→ Work instructions: Beginning at the line that contains "###### 内容即可查看完整版", repeat each line exactly through the last one of the records below, and leave out the pictures.

Saved entries:
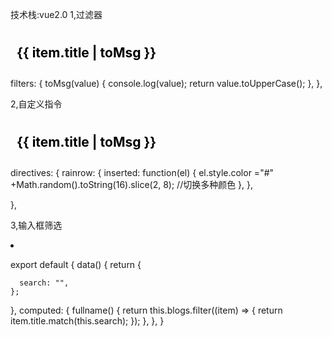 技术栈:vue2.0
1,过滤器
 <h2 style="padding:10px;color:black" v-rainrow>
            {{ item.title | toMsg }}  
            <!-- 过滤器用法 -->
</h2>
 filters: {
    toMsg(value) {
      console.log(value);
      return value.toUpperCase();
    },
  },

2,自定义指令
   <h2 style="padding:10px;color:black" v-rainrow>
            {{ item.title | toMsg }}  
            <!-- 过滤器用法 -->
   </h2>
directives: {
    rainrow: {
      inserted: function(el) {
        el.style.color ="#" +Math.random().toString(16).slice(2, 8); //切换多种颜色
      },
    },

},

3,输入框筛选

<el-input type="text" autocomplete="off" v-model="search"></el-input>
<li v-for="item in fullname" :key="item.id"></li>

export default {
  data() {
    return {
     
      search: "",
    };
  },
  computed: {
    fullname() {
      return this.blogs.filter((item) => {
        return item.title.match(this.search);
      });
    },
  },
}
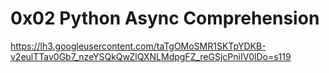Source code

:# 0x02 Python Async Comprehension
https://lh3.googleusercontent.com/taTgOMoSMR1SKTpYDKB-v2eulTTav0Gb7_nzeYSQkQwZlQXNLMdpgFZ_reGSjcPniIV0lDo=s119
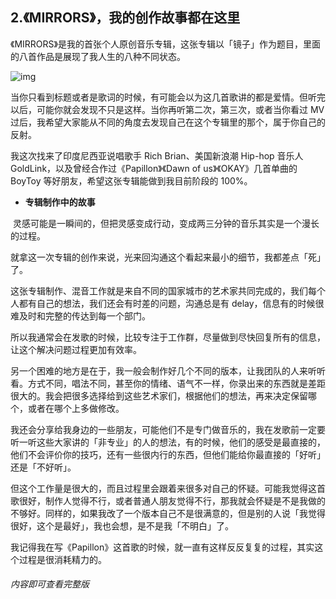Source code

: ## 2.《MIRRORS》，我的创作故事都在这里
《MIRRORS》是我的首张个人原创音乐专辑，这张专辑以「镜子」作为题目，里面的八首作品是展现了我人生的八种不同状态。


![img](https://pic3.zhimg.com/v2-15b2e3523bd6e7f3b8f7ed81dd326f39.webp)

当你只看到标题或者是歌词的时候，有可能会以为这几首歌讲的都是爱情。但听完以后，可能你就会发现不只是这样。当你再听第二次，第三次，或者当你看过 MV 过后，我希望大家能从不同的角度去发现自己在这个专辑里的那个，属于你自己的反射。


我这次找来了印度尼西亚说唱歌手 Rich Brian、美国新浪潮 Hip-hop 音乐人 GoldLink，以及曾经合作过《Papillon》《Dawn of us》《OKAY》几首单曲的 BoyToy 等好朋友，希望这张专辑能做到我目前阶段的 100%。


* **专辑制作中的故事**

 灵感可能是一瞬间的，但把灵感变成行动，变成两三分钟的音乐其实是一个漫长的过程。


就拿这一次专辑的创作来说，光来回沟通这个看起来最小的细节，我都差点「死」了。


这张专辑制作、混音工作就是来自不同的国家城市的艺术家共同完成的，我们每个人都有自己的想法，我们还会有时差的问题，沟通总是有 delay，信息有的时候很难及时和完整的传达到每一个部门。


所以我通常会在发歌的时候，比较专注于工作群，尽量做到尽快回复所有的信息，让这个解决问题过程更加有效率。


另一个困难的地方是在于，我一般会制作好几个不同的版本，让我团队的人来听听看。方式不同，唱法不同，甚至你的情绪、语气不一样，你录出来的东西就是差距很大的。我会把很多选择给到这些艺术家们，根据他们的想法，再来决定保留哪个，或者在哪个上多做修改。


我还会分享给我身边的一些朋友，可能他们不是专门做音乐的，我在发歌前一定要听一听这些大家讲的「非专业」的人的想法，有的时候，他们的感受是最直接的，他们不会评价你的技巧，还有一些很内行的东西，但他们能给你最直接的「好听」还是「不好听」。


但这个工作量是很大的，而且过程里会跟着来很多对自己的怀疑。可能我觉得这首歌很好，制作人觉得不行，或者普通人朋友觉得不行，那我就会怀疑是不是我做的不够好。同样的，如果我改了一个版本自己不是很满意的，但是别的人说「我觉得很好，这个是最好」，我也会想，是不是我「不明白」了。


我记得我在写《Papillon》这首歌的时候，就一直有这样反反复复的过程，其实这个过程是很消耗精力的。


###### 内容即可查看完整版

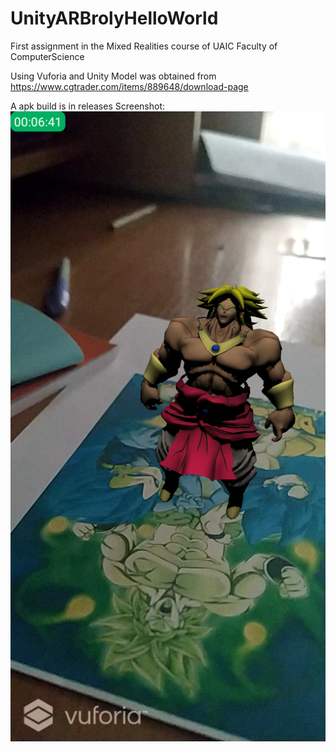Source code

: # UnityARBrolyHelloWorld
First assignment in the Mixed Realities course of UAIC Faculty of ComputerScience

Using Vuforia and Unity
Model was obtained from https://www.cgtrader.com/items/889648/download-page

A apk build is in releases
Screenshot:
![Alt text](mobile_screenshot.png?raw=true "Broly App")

→ The answer:
###### 内容即可查看完整版

Source code

: # UnityARBrolyHelloWorld
First assignment in the Mixed Realities course of UAIC Faculty of ComputerScience

Using Vuforia and Unity
Model was obtained from https://www.cgtrader.com/items/889648/download-page

A apk build is in releases
Screenshot:
![Alt text](mobile_screenshot.png?raw=true "Broly App")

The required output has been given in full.